[Records for the exercise — start]

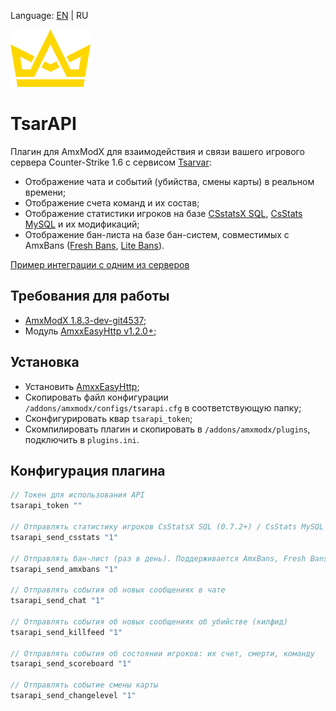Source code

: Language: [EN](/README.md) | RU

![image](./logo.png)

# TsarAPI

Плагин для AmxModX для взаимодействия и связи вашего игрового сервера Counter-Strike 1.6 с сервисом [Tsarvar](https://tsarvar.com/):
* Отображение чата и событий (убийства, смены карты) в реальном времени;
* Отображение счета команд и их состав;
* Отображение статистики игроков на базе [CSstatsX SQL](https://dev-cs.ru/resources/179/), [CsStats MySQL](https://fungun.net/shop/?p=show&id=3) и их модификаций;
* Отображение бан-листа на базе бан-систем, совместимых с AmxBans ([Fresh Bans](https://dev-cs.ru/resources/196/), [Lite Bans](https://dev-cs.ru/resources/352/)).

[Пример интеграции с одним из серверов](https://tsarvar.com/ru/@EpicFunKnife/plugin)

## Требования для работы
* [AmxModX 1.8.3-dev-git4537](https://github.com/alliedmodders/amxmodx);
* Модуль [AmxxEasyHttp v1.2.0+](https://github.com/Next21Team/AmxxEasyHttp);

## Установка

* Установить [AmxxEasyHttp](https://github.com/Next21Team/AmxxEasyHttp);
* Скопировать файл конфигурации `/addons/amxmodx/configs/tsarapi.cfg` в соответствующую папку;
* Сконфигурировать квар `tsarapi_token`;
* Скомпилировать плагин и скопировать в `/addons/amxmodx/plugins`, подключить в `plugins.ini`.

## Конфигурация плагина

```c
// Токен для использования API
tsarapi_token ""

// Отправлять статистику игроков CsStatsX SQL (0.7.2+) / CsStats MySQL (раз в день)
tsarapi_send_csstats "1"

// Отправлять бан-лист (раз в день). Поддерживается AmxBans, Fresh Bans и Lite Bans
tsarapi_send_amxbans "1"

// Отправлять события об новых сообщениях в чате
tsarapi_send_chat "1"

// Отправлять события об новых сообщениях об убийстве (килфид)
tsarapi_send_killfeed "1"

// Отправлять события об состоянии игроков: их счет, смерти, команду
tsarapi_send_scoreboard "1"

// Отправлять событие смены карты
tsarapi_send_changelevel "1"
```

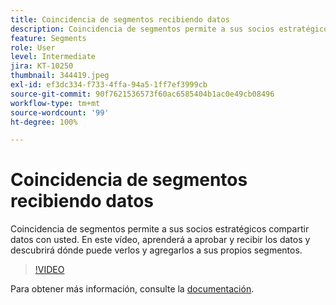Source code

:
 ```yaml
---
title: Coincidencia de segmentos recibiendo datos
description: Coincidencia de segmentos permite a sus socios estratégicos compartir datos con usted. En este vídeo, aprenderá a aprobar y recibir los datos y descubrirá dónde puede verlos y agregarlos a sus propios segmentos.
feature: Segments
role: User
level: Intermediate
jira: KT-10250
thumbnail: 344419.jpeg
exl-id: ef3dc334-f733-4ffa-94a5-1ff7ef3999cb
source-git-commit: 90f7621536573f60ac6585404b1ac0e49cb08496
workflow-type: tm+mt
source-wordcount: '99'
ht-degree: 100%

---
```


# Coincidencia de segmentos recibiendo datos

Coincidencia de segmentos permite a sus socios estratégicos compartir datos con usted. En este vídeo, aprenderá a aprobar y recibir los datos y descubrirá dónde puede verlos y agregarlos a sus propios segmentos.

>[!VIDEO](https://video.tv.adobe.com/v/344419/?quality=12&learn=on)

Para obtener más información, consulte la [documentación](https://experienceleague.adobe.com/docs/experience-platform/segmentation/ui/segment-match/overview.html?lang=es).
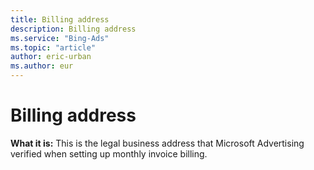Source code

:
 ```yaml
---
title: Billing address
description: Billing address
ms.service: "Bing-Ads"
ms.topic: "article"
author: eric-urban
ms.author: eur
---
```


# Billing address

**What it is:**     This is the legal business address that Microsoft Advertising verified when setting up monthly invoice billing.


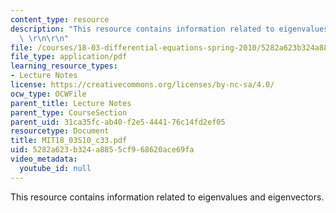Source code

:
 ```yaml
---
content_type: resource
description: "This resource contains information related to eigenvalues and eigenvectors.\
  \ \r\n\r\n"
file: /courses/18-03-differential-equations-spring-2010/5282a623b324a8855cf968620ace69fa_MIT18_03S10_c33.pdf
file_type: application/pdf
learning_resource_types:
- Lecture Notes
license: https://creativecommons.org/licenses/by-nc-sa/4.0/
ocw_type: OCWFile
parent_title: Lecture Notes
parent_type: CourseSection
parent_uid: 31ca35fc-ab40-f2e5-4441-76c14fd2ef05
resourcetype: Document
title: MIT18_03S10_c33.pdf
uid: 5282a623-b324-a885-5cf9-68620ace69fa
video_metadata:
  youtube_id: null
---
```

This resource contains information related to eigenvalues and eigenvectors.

[Records for the exercise — finish]

§ **Required work**: In full and without any pictures, print the listing above exactly.

§ **Written solution**:
Source code

: Language: [EN](/README.md) | RU

![image](./logo.png)

# TsarAPI

Плагин для AmxModX для взаимодействия и связи вашего игрового сервера Counter-Strike 1.6 с сервисом [Tsarvar](https://tsarvar.com/):
* Отображение чата и событий (убийства, смены карты) в реальном времени;
* Отображение счета команд и их состав;
* Отображение статистики игроков на базе [CSstatsX SQL](https://dev-cs.ru/resources/179/), [CsStats MySQL](https://fungun.net/shop/?p=show&id=3) и их модификаций;
* Отображение бан-листа на базе бан-систем, совместимых с AmxBans ([Fresh Bans](https://dev-cs.ru/resources/196/), [Lite Bans](https://dev-cs.ru/resources/352/)).

[Пример интеграции с одним из серверов](https://tsarvar.com/ru/@EpicFunKnife/plugin)

## Требования для работы
* [AmxModX 1.8.3-dev-git4537](https://github.com/alliedmodders/amxmodx);
* Модуль [AmxxEasyHttp v1.2.0+](https://github.com/Next21Team/AmxxEasyHttp);

## Установка

* Установить [AmxxEasyHttp](https://github.com/Next21Team/AmxxEasyHttp);
* Скопировать файл конфигурации `/addons/amxmodx/configs/tsarapi.cfg` в соответствующую папку;
* Сконфигурировать квар `tsarapi_token`;
* Скомпилировать плагин и скопировать в `/addons/amxmodx/plugins`, подключить в `plugins.ini`.

## Конфигурация плагина

```c
// Токен для использования API
tsarapi_token ""

// Отправлять статистику игроков CsStatsX SQL (0.7.2+) / CsStats MySQL (раз в день)
tsarapi_send_csstats "1"

// Отправлять бан-лист (раз в день). Поддерживается AmxBans, Fresh Bans и Lite Bans
tsarapi_send_amxbans "1"

// Отправлять события об новых сообщениях в чате
tsarapi_send_chat "1"

// Отправлять события об новых сообщениях об убийстве (килфид)
tsarapi_send_killfeed "1"

// Отправлять события об состоянии игроков: их счет, смерти, команду
tsarapi_send_scoreboard "1"

// Отправлять событие смены карты
tsarapi_send_changelevel "1"
```

Source code

:
 ```yaml
---
title: Coincidencia de segmentos recibiendo datos
description: Coincidencia de segmentos permite a sus socios estratégicos compartir datos con usted. En este vídeo, aprenderá a aprobar y recibir los datos y descubrirá dónde puede verlos y agregarlos a sus propios segmentos.
feature: Segments
role: User
level: Intermediate
jira: KT-10250
thumbnail: 344419.jpeg
exl-id: ef3dc334-f733-4ffa-94a5-1ff7ef3999cb
source-git-commit: 90f7621536573f60ac6585404b1ac0e49cb08496
workflow-type: tm+mt
source-wordcount: '99'
ht-degree: 100%

---
```


# Coincidencia de segmentos recibiendo datos

Coincidencia de segmentos permite a sus socios estratégicos compartir datos con usted. En este vídeo, aprenderá a aprobar y recibir los datos y descubrirá dónde puede verlos y agregarlos a sus propios segmentos.

>[!VIDEO](https://video.tv.adobe.com/v/344419/?quality=12&learn=on)

Para obtener más información, consulte la [documentación](https://experienceleague.adobe.com/docs/experience-platform/segmentation/ui/segment-match/overview.html?lang=es).
Source code

:
 ```yaml
---
title: Billing address
description: Billing address
ms.service: "Bing-Ads"
ms.topic: "article"
author: eric-urban
ms.author: eur
---
```


# Billing address

**What it is:**     This is the legal business address that Microsoft Advertising verified when setting up monthly invoice billing.


Source code

:
 ```yaml
---
content_type: resource
description: "This resource contains information related to eigenvalues and eigenvectors.\
  \ \r\n\r\n"
file: /courses/18-03-differential-equations-spring-2010/5282a623b324a8855cf968620ace69fa_MIT18_03S10_c33.pdf
file_type: application/pdf
learning_resource_types:
- Lecture Notes
license: https://creativecommons.org/licenses/by-nc-sa/4.0/
ocw_type: OCWFile
parent_title: Lecture Notes
parent_type: CourseSection
parent_uid: 31ca35fc-ab40-f2e5-4441-76c14fd2ef05
resourcetype: Document
title: MIT18_03S10_c33.pdf
uid: 5282a623-b324-a885-5cf9-68620ace69fa
video_metadata:
  youtube_id: null
---
```

This resource contains information related to eigenvalues and eigenvectors.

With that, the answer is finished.